Il governo, però, non ha nessuna intenzione di cedere sulle pensioni. Sia per evitare di scatenare la rabbia di sindacati e lavoratori prossimi al lasciare il lavoro, sia perché praticamente tutti i partiti – ma soprattutto la Lega – si sono spesi molto in campagna elettorale sul tema. Insomma, diventare l'esecutivo che segna il ritorno alla Fornero – dopo una serie infinita di opzioni e scivoli – non è un'opzione. Ma quindi quali sono le alternative in campo? In verità ben poche.
Il problema principale è sempre lo stesso: i soldi non ci sono, e i pochi che possono essere investiti serviranno a tamponare il caro energia e il caro bollette. L'obiettivo, perciò, è trovare una soluzione ponte di un anno sulle pensioni e rimandare una riforma complessiva. Ne ha riparlato oggi il sottosegretario al Lavoro e ideatore di Quota 100, il leghista Claudio Durigon: "Avremo una Quota 41 con 61 o 62 anni per il solo 2023, come misura ponte verso la riforma organica che faremo il prossimo anno – ha annunciato, intervistato da Repubblica – Spenderemo meno di 1 miliardo per agevolare 40-50mila lavoratori. Pensavamo anche a un bonus per chi resta a lavorare, ma la prudenza di bilancio ci induce a rinunciare".

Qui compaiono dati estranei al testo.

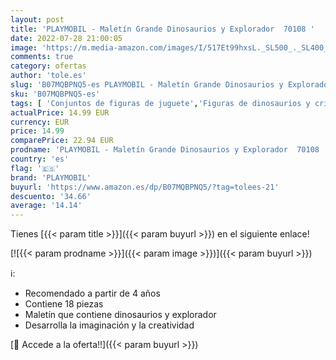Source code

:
 ```yaml
---
layout: post
title: 'PLAYMOBIL - Maletín Grande Dinosaurios y Explorador  70108 '
date: 2022-07-28 21:00:05
image: 'https://m.media-amazon.com/images/I/517Et99hxsL._SL500_._SL400_.jpg'
comments: true
category: ofertas
author: 'tole.es'
slug: 'B07MQBPNQ5-es PLAYMOBIL - Maletín Grande Dinosaurios y Explorador 70108'
sku: 'B07MQBPNQ5-es'
tags: [ 'Conjuntos de figuras de juguete','Figuras de dinosaurios y criaturas prehistóricas de juguete para niños','Juguetes','Juguetes y juegos','Muñecos y figuras','playmobil','🇪🇸', ]
actualPrice: 14.99 EUR
currency: EUR
price: 14.99
comparePrice: 22.94 EUR
prodname: 'PLAYMOBIL - Maletín Grande Dinosaurios y Explorador  70108 '
country: 'es'
flag: '🇪🇸'
brand: 'PLAYMOBIL'
buyurl: 'https://www.amazon.es/dp/B07MQBPNQ5/?tag=tolees-21'
descuento: '34.66'
average: '14.14'
---
```


Tienes [{{< param title >}}]({{< param buyurl >}}) en el siguiente enlace!

[![{{< param prodname >}}]({{< param image >}})]({{< param buyurl >}})

ℹ️:

- Recomendado a partir de 4 años
- Contiene 18 piezas
- Maletín que contiene dinosaurios y explorador
- Desarrolla la imaginación y la creatividad

[🛒 Accede a la oferta!!]({{< param buyurl >}})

Perciò, sulle pensioni, anche il governo Meloni finanzierà un nuovo scivolo e rinvierà la riforma al 2024: "Quota 41 ci sarà e questo è importante – ha insistito Durigon – la stiamo studiando nei dettagli con la ministra del Lavoro Marina Calderone e il ministro dell'Economia Giancarlo Giorgetti". Per una riforma complessiva delle pensioni "bisogna discuterne con i sindacati e ci vuole tempo". Poi il sottosegretario al Lavoro si è anche giustificato rispetto alle promesse fatte in passato: "In campagna elettorale avevamo detto che facevamo Quota 41 e così sarà", ma "senza vincoli di età costa 4 miliardi il primo anno e poi a salire". Mentre "se la limitiamo a chi ha 61 o 62 anni, con il divieto di cumulo con un reddito da lavoro, il costo scende sotto il miliardo, con un piccolo trascinamento nel 2024". Insomma, come dicevamo, i soldi sono pochi e anche le promesse si fa fatica a mantenerle. Perciò alla fine arriverà una Quota 41 light come soluzione di compromesso.